### WORK TO COMPLETE
With respect to the word "queries", report how many lines of the following listing include it. Give nothing but the number.

### INFORMATION SUPPLIED
-*-*-

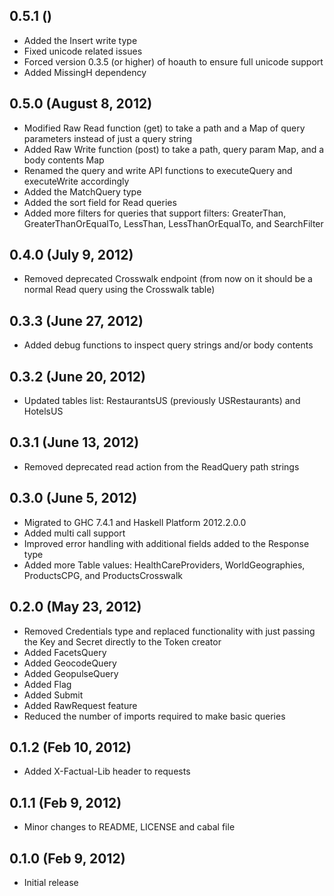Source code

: ## 0.5.1 ()
  - Added the Insert write type
  - Fixed unicode related issues
  - Forced version 0.3.5 (or higher) of hoauth to ensure full unicode
    support
  - Added MissingH dependency

## 0.5.0 (August 8, 2012)
  - Modified Raw Read function (get) to take a path and a Map of query
    parameters instead of just a query string
  - Added Raw Write function (post) to take a path, query param Map, and
    a body contents Map
  - Renamed the query and write API functions to executeQuery and
    executeWrite accordingly
  - Added the MatchQuery type
  - Added the sort field for Read queries
  - Added more filters for queries that support filters: GreaterThan,
    GreaterThanOrEqualTo, LessThan, LessThanOrEqualTo, and SearchFilter

## 0.4.0 (July 9, 2012)
  - Removed deprecated Crosswalk endpoint (from now on it should be a
    normal Read query using the Crosswalk table)

## 0.3.3 (June 27, 2012)
  - Added debug functions to inspect query strings and/or body contents

## 0.3.2 (June 20, 2012)
  - Updated tables list: RestaurantsUS (previously USRestaurants) and HotelsUS

## 0.3.1 (June 13, 2012)
  - Removed deprecated read action from the ReadQuery path strings

## 0.3.0 (June 5, 2012)
  - Migrated to GHC 7.4.1 and Haskell Platform 2012.2.0.0
  - Added multi call support
  - Improved error handling with additional fields added to the Response
    type
  - Added more Table values: HealthCareProviders, WorldGeographies,
    ProductsCPG, and ProductsCrosswalk

## 0.2.0 (May 23, 2012)
  - Removed Credentials type and replaced functionality with just
    passing the Key and Secret directly to the Token creator
  - Added FacetsQuery
  - Added GeocodeQuery
  - Added GeopulseQuery
  - Added Flag
  - Added Submit
  - Added RawRequest feature
  - Reduced the number of imports required to make basic queries

## 0.1.2 (Feb 10, 2012)
  - Added X-Factual-Lib header to requests

## 0.1.1 (Feb 9, 2012)
  - Minor changes to README, LICENSE and cabal file

## 0.1.0 (Feb 9, 2012)
  - Initial release
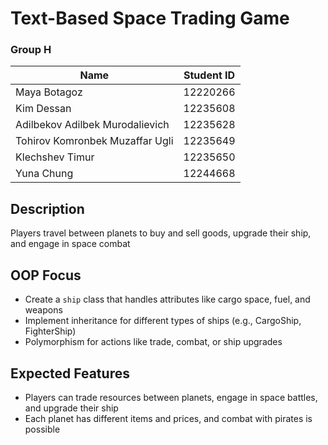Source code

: # Text-Based Space Trading Game

### Group H

| Name                            | Student ID |
| ------------------------------- | ---------- |
| Maya Botagoz                    | 12220266   |
| Kim Dessan                      | 12235608   |
| Adilbekov Adilbek Murodalievich | 12235628   |
| Tohirov Komronbek Muzaffar Ugli | 12235649   |
| Klechshev Timur                 | 12235650   |
| Yuna Chung                      | 12244668   |

## Description

Players travel between planets to buy and sell goods, upgrade their ship, and engage in space combat

## OOP Focus

- Create a `ship` class that handles attributes like cargo space, fuel, and weapons
- Implement inheritance for different types of ships (e.g., CargoShip, FighterShip)
- Polymorphism for actions like trade, combat, or ship upgrades

## Expected Features

- Players can trade resources between planets, engage in space battles, and upgrade their ship
- Each planet has different items and prices, and combat with pirates is possible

-*-*-

### TASK RESULT
3